Sign in to follow this  
dave

Why Need A Garbage Collector?

Recommended Posts

Hey, Over the past day i have been playing with memory management. First i overloaded new and delete to see what goes on. Then secondly i wrote a singleton class that keeps track of the allocated data, and the total allocated etc. No i here all this jazz about garbage collectors and superpig went over one in Enginuity but i still can't honestly see the point. Now i know im wrong, not trying to be naive here, but i have never had it explained to me properly. Would anyone mind explaining? ace

Share this post


Link to post
Share on other sites
The garbage collector is supposed to hold onto your 'no longer referenced' objects and delete them at times when it won't slow down the application. It doesn't always work out that way though.

Share this post


Link to post
Share on other sites
The other important thing is that you have single instances of objects bouncing around in multiple classes and handlers.

So if an object shouldn't be rendered, and it disappears from the quadtree, should it be deleted?

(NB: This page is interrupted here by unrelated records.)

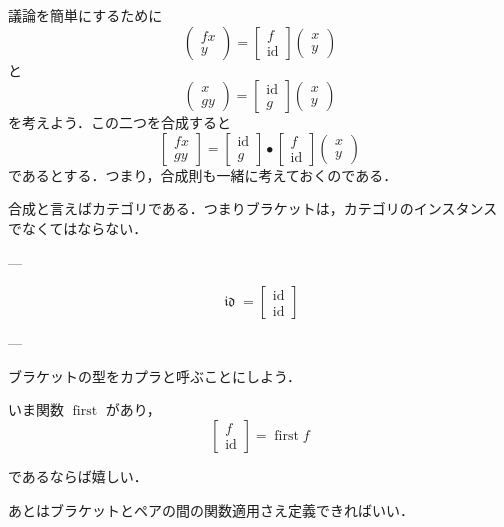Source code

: \documentclass[a5paper,twoside,fleqn,draft]{jsbook}
\newcommand{\mSpecialFunc}[1]{#1}
\newcommand{\mVarSpecialFunc}[1]{\mathfrak{#1}}
\DeclareMathOperator{\mFirst}{\mSpecialFunc{first}}
\DeclareMathOperator{\mId}{\mSpecialFunc{id}}
\DeclareMathOperator{\mIdCat}{\mVarSpecialFunc{id}}
\DeclareMathOperator{\mCompCat}{\bullet}
\newcommand{\mPairWith}[2]{\begin{pmatrix}#1\\#2\end{pmatrix}}
\begin{document}
議論を簡単にするために
\begin{equation}
  \mPairWith{fx}{y}
  =\begin{bmatrix}
  f\\
  \mId
  \end{bmatrix}
  \mPairWith{x}{y}
\end{equation}
と
\begin{equation}
  \mPairWith{x}{gy}
  =\begin{bmatrix}
  \mId\\
  g
  \end{bmatrix}
  \mPairWith{x}{y}
\end{equation}
を考えよう．この二つを合成すると
\begin{equation}
  \begin{bmatrix}
    fx\\
    gy
  \end{bmatrix}
  =
  \begin{bmatrix}
    \mId\\
    g
  \end{bmatrix}
  \mCompCat
  \begin{bmatrix}
    f\\
    \mId
  \end{bmatrix}
  \mPairWith{x}{y}
\end{equation}
であるとする．つまり，合成則も一緒に考えておくのである．

合成と言えばカテゴリである．つまりブラケットは，カテゴリのインスタンス
でなくてはならない．

---

\begin{equation}
  \mIdCat
  =
  \begin{bmatrix}
    \mId\\
    \mId
  \end{bmatrix}
\end{equation}

---

ブラケットの型をカプラと呼ぶことにしよう．

いま関数 $\mFirst$ があり，
\begin{equation}
  \begin{bmatrix}
    f\\
    \mId
  \end{bmatrix}
  =\mFirst f
\end{equation}


であるならば嬉しい．

あとはブラケットとペアの間の関数適用さえ定義できればいい．
\end{document}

Not if you just took it out to manipulate it with the intention of putting it back in later.

Share this post


Link to post
Share on other sites
So would all this involve writing your own smart-pointers that do reference counting?

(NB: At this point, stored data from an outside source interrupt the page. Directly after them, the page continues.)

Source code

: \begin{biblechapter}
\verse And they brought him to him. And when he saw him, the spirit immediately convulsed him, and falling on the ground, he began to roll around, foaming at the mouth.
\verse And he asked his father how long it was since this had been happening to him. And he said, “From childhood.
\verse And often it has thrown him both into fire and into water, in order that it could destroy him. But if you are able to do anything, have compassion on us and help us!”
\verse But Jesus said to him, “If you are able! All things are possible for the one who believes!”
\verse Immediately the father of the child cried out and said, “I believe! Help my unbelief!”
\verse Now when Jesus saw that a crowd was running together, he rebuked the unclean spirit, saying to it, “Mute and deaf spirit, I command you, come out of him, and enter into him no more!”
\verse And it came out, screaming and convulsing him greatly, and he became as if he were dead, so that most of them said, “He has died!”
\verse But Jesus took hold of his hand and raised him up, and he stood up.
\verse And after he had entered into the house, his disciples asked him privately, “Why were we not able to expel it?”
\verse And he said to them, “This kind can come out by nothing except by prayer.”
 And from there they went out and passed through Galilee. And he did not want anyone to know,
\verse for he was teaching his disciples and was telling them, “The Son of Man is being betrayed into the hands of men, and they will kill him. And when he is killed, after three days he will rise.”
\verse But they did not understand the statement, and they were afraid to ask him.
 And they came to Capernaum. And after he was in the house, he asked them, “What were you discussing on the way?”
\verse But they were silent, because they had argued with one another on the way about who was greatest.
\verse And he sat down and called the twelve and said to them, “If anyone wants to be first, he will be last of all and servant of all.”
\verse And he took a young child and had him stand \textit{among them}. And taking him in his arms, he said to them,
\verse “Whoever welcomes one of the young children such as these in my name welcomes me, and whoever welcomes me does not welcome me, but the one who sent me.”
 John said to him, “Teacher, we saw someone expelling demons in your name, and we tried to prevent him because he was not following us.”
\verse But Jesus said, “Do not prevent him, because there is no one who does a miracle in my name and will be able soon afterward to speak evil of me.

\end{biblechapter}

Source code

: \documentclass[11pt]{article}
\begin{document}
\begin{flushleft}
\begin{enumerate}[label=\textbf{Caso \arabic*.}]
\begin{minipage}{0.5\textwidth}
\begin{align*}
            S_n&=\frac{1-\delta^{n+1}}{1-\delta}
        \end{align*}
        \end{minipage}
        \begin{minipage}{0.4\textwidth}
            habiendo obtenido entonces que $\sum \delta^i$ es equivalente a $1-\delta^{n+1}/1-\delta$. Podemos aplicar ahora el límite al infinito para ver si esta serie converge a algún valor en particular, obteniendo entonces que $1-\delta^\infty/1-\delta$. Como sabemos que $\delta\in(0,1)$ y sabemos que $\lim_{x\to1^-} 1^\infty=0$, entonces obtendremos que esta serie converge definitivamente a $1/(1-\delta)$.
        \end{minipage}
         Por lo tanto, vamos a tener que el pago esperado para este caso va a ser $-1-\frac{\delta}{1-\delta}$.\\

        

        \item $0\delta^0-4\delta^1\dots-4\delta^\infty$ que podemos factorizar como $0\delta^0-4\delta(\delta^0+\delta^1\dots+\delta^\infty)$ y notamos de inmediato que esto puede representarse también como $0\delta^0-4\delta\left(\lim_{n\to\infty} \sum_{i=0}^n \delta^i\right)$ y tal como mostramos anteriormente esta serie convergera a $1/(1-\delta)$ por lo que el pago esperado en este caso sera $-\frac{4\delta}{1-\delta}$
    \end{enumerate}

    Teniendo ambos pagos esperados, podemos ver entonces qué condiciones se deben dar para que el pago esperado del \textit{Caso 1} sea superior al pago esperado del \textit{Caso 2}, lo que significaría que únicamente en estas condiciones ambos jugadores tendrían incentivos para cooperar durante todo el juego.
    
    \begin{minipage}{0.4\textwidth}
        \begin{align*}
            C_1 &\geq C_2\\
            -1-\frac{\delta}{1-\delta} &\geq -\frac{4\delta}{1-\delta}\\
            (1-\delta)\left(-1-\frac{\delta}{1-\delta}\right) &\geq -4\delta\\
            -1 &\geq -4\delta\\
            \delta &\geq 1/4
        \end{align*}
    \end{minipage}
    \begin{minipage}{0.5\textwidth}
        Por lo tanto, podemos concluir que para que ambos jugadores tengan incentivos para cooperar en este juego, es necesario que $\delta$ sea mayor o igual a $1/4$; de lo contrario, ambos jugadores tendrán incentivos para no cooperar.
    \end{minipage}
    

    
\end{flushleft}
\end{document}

I compltely understand how smart pointers work but one thing im not sure about is how you would create a collection of them, especially since each ones type may be different.

Would you derive a smart-pointer from a non-templated base class?

ace

Share this post


Link to post
Share on other sites
Quote:
Original post by ace_lovegrove
So would all this involve writing your own smart-pointers that do reference counting?

I compltely understand how smart pointers work but one thing im not sure about is how you would create a collection of them, especially since each ones type may be different.

Would you derive a smart-pointer from a non-templated base class?

ace


Basically. You could create a base 'object' class that keeps track of references. When it's references drop down to 0, it sends itself to the garbage collector.

edt: all your classes that are 'garbage collectable' need to inherit from this base class.

Share this post


Link to post
Share on other sites
You never need a garbage collector, but what it does is alleviate the programer of the responsibility of explicitly deallocating memory. Failure to free acquired memory is a major source of problems in C and C++ programs, thus it seems desirable to have some automated way of dealing with this.

I haven't read the Enginuity articles in a while, but I believe superpig uses essentially a reference counted garbage collector (which is analagous to most "smart pointer" impelementations, when the ref count goes to 0, the object is freed). The "major" disadvantage to this approach is that each "garbage collected" object has to store two pointers; one to the actual object, and one to a shared reference count (this also means that the reference count needs to be allocated on the heap, unless you use some sort of intrusive reference counting mechanism). The other disadvantage is that it can be slower, as you have to increment the ref count on copy and then decrement when the object goes out of scope (and check to see if the ref count is zero). Most garbage collected languages (such as Java) don't use this method. Because those languages have full knowledge of the runtime enviroment, they can use more sophisticated algorithms such as mark-and-sweep, etc (basically, mark all objects that can be reached via some pointer, and then delete all the ones that aren't marked).

I however am of the opinion that the overhead incured via reference counted smart pointers is not of that great a significance, especially if properly used (try to keep the number of times the SP actually has to be copied to a minumum). Also, if I have to choose between destructors and deterministic destruction, or garbage collection with no destructors, I'll take the destructor approach any day of the week, as I think it's a more general approach that has a lot more applications (basically all the RAII stuff)

Share this post


Link to post
Share on other sites
Yes, the brunt of the garbage collecting is done through a smart-pointer/handle interface.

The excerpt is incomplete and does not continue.